Sean Hood worked very hard on a project and has valid emotions about its failure which he expressed in a public and earnest manner. Let’s all make fun of him!!
Cube 2! Hypercube!! Ahahahahahahahahahahahahahahahahahahahahahaha!
I literally have not seen one promo for Conan anywhere on TV in the last few weeks. Maybe I’m just watching the wrong (right?) channels, but I feel Conan’s producers have done an extremely poor advertising job. I actually had 2 people that were visiting us from out of town last weekend ask me if Conan was out and did we want to go see it, and I said, No, I don’t think it’s out yet. (Big oops! Sorry, Conan!)
Remaking ‘Conan’ makes slightly more sense (if just ever so) than the ‘Fright Night’ debacle. At the very least ‘Conan’ has a somewhat built-in fan base, what with the whole connection to Schwarzenegger, whereas the original ‘Fright Night’ has an even smaller cult following due to it featuring no recognizable names whatsoever.
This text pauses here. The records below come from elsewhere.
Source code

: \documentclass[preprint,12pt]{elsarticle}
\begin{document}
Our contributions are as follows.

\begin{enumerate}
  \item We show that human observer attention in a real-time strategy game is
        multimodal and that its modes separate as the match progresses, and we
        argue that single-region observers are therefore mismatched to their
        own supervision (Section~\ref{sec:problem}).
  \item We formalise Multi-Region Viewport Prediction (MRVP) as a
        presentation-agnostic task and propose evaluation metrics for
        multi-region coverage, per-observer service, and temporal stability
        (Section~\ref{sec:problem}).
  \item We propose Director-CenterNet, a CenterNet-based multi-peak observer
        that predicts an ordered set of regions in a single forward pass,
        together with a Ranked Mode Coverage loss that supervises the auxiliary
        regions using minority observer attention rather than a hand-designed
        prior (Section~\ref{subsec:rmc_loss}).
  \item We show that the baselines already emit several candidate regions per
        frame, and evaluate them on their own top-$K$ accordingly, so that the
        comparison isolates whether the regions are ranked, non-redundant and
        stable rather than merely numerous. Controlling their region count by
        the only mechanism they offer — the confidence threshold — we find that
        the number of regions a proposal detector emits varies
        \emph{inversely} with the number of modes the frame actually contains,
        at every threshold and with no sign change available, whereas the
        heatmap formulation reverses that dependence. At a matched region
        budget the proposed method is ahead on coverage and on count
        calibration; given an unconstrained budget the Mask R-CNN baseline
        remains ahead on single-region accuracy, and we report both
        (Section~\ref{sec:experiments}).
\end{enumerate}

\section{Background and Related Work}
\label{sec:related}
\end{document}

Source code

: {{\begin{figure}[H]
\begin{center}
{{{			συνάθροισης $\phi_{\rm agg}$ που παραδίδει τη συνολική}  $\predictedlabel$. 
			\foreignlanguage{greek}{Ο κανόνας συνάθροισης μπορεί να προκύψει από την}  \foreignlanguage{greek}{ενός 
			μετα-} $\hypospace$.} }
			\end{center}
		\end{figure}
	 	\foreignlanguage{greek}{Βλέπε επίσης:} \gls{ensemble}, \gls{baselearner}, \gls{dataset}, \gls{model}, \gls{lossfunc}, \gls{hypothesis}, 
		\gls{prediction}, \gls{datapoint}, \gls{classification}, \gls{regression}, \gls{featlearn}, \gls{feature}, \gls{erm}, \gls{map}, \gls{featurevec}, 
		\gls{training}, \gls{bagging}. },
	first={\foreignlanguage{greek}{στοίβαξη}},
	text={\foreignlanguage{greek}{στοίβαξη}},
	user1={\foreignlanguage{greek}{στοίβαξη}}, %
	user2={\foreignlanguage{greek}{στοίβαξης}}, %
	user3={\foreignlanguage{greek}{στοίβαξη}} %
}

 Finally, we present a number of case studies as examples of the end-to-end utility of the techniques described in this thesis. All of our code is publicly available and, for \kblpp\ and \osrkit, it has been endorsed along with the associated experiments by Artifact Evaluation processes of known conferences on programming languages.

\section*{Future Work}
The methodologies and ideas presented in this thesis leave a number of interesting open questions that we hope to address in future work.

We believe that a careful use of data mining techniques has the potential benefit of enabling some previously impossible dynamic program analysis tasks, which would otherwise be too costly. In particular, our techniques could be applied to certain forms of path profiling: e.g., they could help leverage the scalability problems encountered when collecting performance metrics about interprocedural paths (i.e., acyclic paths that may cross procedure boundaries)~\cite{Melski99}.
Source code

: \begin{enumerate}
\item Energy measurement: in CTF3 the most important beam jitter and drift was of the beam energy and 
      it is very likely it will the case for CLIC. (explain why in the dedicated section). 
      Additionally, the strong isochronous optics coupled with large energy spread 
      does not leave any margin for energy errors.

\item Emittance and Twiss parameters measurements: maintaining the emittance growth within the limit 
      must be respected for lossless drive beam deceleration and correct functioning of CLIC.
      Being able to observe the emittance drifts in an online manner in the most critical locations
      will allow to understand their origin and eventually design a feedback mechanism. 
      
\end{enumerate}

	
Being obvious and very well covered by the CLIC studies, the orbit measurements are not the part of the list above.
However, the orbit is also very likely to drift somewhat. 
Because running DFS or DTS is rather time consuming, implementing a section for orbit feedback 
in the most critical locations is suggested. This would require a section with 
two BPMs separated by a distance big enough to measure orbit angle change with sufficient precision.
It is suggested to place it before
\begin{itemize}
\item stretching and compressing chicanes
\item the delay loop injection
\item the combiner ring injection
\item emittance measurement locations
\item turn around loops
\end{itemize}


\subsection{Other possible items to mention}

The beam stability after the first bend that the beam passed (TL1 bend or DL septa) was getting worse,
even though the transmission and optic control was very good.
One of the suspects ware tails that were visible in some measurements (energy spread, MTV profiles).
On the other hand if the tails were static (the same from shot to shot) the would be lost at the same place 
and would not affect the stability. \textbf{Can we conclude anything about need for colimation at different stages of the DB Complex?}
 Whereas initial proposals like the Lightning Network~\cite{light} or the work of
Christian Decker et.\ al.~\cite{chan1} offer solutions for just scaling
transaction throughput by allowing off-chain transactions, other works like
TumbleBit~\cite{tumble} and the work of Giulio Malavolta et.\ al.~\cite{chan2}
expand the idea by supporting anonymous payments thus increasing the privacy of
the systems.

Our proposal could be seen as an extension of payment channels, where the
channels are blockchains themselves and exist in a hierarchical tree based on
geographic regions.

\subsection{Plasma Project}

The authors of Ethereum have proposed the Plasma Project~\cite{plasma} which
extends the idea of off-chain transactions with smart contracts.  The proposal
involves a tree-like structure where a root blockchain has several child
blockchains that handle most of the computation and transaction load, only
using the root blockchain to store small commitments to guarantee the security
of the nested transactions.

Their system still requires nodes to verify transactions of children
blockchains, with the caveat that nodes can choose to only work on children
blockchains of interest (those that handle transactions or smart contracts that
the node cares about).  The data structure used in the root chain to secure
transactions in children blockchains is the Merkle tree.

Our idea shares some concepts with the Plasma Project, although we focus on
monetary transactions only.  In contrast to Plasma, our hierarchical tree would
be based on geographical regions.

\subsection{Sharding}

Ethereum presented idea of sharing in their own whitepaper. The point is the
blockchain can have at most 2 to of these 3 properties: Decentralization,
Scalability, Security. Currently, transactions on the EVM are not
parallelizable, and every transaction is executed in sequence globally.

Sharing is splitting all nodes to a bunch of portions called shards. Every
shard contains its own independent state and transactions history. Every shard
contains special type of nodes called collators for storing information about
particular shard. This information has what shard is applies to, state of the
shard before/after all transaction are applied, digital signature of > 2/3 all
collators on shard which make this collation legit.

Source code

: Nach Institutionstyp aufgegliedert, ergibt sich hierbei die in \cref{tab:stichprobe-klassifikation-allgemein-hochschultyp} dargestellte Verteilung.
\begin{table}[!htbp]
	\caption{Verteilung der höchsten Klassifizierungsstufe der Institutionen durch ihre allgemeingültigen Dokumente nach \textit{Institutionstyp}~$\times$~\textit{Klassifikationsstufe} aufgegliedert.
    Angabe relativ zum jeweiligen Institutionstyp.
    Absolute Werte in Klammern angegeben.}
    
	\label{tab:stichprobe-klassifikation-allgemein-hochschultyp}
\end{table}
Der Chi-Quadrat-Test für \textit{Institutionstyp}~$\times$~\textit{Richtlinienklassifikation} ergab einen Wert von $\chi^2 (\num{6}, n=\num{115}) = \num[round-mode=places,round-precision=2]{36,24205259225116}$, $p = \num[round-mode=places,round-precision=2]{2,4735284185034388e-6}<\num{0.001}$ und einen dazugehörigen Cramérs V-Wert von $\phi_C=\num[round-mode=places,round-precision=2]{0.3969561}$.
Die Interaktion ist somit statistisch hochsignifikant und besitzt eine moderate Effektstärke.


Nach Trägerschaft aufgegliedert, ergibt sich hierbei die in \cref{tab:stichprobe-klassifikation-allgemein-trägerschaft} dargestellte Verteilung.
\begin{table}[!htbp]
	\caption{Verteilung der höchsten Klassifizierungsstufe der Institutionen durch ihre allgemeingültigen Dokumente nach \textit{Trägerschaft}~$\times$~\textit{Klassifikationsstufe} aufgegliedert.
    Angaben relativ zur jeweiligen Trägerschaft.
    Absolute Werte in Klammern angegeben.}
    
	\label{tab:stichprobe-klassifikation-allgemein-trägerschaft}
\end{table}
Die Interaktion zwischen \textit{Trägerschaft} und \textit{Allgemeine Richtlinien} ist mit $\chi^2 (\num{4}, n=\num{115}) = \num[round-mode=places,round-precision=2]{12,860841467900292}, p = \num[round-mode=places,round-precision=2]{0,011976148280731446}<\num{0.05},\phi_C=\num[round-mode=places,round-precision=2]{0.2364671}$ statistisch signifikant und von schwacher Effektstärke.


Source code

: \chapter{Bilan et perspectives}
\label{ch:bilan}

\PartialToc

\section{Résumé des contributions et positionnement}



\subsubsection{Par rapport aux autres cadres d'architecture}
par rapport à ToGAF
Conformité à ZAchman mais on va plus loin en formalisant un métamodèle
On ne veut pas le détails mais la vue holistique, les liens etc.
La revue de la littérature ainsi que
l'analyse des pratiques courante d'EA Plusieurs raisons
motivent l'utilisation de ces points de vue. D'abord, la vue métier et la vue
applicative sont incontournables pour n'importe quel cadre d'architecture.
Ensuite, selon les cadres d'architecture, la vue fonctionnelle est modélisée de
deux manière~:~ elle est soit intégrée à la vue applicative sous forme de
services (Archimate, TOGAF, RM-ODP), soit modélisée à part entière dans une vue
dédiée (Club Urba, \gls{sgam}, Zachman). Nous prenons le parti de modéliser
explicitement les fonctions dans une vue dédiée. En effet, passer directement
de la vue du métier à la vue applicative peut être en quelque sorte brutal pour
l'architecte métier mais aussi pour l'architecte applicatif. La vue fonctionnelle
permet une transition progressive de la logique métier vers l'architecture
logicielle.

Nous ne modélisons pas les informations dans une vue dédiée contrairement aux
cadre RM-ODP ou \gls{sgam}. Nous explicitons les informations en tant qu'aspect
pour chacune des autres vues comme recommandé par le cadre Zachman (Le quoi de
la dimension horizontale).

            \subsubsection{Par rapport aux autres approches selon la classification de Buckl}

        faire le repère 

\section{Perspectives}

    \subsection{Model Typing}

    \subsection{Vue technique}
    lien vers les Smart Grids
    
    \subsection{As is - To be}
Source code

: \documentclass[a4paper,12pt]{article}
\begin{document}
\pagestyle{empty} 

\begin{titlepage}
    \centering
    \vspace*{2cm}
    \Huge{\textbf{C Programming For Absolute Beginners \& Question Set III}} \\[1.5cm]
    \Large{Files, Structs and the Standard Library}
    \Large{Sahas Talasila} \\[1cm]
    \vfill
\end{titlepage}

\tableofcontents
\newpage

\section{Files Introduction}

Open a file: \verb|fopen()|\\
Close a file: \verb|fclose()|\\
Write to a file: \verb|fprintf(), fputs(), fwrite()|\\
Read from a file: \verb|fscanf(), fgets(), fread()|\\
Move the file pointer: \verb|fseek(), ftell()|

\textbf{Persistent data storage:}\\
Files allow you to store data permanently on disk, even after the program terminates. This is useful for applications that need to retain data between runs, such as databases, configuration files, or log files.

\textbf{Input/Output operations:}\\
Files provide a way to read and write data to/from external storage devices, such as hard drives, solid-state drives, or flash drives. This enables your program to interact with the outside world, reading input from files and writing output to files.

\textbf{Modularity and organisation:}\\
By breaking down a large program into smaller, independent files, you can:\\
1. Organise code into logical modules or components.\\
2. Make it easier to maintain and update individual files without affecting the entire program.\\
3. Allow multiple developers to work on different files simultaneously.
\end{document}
As a comparison, here are two hypothetical conversations:
A: Hey, remember ‘Conan the Barbarian’?
B: Um, yeah, the movie with Arnold.
A: Hey, remember ‘Fright Night’?
B: Um, yes? Wait … no.
So there you go, case closed, the Senator yields.
The original Fright Night has no recognizable names???
1) Herman from Herman’s Head is the star
2) Marcy from Married with Children is the love interest
3)The best ape from The Planet of the Apes is the mentor
4) The villain is the lesser half of Susan Sarandon
5) The best friend did a bunch of gay porn during the 90′s (No Hambone)
No recognizable names? HAVE YOU NO DECENCY, Senator?
“Sean Hood ends on a relatively uplifting note with an anecdote about his father’s trumpet (no oboe).”
hehehehehe
“Before you BLOW YOUR BRAINS OUT (lol)” Cause suicide is just so gosh darn funny, right? Hahaha.